What to produce:
Your answer should be the exact lines of the data below from the one containing "- POST: Create" through the one containing "## Dynamo DB"; please include nothing else.

+++

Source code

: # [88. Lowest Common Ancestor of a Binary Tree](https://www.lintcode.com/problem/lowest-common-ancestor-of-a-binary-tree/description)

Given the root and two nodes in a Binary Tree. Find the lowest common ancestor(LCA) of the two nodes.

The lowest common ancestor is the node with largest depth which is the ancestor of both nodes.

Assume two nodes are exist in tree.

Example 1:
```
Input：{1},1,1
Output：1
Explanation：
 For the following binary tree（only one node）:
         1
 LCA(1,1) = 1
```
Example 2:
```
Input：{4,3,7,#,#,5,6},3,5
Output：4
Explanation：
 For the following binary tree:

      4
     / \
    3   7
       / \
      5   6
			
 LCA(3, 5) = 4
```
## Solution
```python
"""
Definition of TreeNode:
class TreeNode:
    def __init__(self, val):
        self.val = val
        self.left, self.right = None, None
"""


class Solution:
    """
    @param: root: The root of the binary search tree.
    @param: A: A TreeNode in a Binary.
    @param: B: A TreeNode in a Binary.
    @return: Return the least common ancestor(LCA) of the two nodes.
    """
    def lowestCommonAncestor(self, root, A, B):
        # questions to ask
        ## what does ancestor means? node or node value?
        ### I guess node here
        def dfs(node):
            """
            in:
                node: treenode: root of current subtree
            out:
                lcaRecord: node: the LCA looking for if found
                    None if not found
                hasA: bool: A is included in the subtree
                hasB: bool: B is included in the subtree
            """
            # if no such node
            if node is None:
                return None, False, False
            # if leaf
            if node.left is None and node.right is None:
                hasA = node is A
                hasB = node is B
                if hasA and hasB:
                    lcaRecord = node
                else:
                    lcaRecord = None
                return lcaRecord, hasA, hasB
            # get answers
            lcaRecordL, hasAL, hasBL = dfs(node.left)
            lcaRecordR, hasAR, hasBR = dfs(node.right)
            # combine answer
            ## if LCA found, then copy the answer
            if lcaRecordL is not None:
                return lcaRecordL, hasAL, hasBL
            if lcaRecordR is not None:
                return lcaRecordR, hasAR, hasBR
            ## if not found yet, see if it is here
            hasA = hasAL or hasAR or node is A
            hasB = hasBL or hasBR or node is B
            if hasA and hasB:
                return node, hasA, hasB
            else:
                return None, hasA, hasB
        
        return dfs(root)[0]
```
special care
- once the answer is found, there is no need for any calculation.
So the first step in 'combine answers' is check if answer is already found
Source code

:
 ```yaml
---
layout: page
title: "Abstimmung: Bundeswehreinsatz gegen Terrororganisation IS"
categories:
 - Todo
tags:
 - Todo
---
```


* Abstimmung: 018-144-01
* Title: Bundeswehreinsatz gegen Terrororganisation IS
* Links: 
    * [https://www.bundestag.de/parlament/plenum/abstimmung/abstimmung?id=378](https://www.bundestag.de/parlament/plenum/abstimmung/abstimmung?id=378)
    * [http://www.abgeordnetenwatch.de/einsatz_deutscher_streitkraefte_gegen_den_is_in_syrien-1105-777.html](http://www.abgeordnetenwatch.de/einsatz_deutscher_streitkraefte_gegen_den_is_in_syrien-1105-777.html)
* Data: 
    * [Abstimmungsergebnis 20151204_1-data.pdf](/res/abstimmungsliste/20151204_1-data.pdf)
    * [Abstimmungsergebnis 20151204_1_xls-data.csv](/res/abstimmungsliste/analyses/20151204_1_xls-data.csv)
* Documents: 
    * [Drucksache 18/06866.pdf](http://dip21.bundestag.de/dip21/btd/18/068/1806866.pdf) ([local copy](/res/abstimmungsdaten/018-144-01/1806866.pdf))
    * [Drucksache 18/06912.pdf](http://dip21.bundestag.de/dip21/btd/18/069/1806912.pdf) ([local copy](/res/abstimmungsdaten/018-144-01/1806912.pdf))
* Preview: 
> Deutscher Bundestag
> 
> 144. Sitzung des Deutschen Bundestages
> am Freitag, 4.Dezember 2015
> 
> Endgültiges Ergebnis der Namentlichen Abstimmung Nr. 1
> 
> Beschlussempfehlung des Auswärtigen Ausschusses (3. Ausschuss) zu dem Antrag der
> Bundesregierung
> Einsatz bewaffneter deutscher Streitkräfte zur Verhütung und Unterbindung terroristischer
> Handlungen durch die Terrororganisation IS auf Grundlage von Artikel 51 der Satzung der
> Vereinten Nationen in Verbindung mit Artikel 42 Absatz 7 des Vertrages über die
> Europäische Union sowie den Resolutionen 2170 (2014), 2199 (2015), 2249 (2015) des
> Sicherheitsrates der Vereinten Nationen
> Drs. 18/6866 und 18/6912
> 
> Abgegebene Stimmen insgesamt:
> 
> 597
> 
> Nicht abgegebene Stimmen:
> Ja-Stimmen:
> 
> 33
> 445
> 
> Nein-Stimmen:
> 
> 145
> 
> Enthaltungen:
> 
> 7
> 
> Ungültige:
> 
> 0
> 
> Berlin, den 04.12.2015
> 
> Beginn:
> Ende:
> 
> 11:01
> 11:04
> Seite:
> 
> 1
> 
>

+++

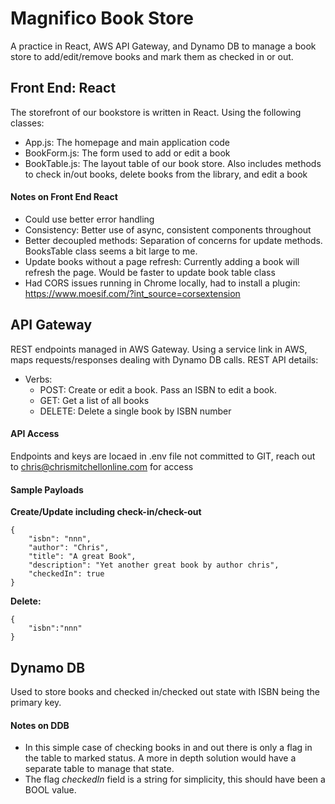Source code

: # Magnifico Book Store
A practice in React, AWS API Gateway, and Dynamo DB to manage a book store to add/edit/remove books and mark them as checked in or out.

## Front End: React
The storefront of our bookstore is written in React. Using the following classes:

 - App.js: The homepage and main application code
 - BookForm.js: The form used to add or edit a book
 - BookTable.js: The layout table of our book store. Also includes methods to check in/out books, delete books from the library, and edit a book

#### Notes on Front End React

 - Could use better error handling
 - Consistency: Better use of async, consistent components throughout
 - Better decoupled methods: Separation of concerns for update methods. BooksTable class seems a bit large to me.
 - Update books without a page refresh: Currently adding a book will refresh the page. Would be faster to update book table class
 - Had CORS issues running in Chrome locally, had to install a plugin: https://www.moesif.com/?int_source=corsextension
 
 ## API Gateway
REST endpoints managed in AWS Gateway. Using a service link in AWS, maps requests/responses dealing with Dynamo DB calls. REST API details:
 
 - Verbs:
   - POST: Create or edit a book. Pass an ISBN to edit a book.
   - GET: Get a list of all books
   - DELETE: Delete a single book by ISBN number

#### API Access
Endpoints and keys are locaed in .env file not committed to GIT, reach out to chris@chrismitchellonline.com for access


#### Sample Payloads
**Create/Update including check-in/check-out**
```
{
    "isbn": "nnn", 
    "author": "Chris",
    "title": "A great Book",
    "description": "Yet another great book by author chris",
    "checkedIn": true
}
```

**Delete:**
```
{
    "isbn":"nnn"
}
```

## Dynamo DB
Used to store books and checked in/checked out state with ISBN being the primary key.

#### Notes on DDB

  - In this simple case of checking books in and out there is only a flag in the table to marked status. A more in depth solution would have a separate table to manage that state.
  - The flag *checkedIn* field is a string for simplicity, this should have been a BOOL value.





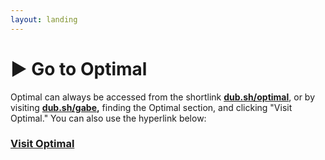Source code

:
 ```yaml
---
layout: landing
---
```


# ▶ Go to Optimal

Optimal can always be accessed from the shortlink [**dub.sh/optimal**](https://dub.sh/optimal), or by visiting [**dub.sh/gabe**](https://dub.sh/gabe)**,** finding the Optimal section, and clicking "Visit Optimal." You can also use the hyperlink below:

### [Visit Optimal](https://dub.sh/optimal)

+++

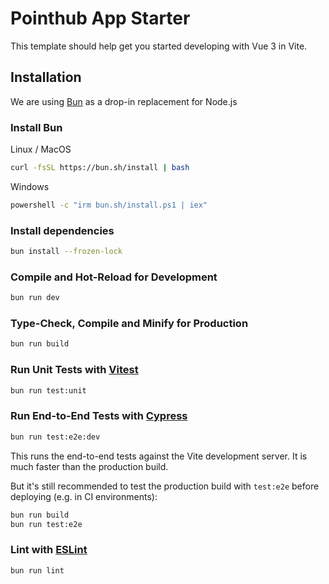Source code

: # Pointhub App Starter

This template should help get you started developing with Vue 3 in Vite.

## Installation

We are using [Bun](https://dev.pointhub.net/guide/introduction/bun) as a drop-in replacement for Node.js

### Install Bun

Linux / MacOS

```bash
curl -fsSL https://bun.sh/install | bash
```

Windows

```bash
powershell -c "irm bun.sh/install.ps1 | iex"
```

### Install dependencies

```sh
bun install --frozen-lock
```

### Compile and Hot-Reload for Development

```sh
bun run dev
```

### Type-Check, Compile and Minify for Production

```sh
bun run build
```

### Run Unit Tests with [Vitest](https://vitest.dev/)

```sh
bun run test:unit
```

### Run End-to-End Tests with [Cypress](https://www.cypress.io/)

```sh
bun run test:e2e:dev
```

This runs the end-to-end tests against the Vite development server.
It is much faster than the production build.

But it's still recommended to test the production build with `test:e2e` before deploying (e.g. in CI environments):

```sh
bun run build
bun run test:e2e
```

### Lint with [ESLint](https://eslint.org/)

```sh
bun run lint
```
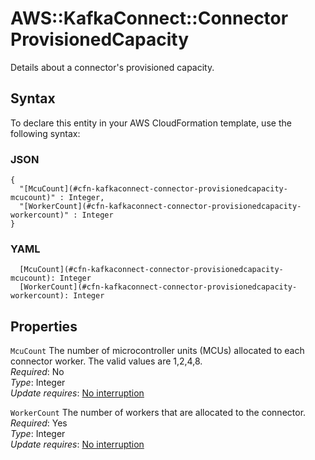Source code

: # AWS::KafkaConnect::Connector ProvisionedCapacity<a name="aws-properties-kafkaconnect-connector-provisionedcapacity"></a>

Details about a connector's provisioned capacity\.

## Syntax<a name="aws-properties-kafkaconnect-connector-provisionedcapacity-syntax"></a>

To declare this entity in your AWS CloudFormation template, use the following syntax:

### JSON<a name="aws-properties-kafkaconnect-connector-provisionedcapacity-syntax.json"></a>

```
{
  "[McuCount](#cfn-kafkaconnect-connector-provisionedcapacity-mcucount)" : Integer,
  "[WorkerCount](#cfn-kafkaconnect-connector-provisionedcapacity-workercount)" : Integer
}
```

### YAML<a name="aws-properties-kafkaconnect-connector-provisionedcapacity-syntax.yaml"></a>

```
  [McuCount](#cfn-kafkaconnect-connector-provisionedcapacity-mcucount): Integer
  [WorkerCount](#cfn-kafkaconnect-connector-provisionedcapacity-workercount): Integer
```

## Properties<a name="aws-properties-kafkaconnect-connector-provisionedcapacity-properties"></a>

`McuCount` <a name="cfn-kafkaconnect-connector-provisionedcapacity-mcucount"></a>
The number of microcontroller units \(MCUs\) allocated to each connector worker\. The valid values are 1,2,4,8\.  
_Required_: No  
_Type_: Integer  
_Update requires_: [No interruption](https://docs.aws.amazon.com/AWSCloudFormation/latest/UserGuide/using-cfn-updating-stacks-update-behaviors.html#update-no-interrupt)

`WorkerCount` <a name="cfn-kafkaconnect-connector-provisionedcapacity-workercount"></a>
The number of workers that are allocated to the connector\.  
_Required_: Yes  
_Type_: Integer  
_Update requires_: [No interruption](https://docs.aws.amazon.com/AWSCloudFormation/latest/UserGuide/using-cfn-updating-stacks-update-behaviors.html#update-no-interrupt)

+++

Written response:
   - POST: Create or edit a book. Pass an ISBN to edit a book.
   - GET: Get a list of all books
   - DELETE: Delete a single book by ISBN number

#### API Access
Endpoints and keys are locaed in .env file not committed to GIT, reach out to chris@chrismitchellonline.com for access


#### Sample Payloads
**Create/Update including check-in/check-out**
```
{
    "isbn": "nnn", 
    "author": "Chris",
    "title": "A great Book",
    "description": "Yet another great book by author chris",
    "checkedIn": true
}
```

**Delete:**
```
{
    "isbn":"nnn"
}
```

## Dynamo DB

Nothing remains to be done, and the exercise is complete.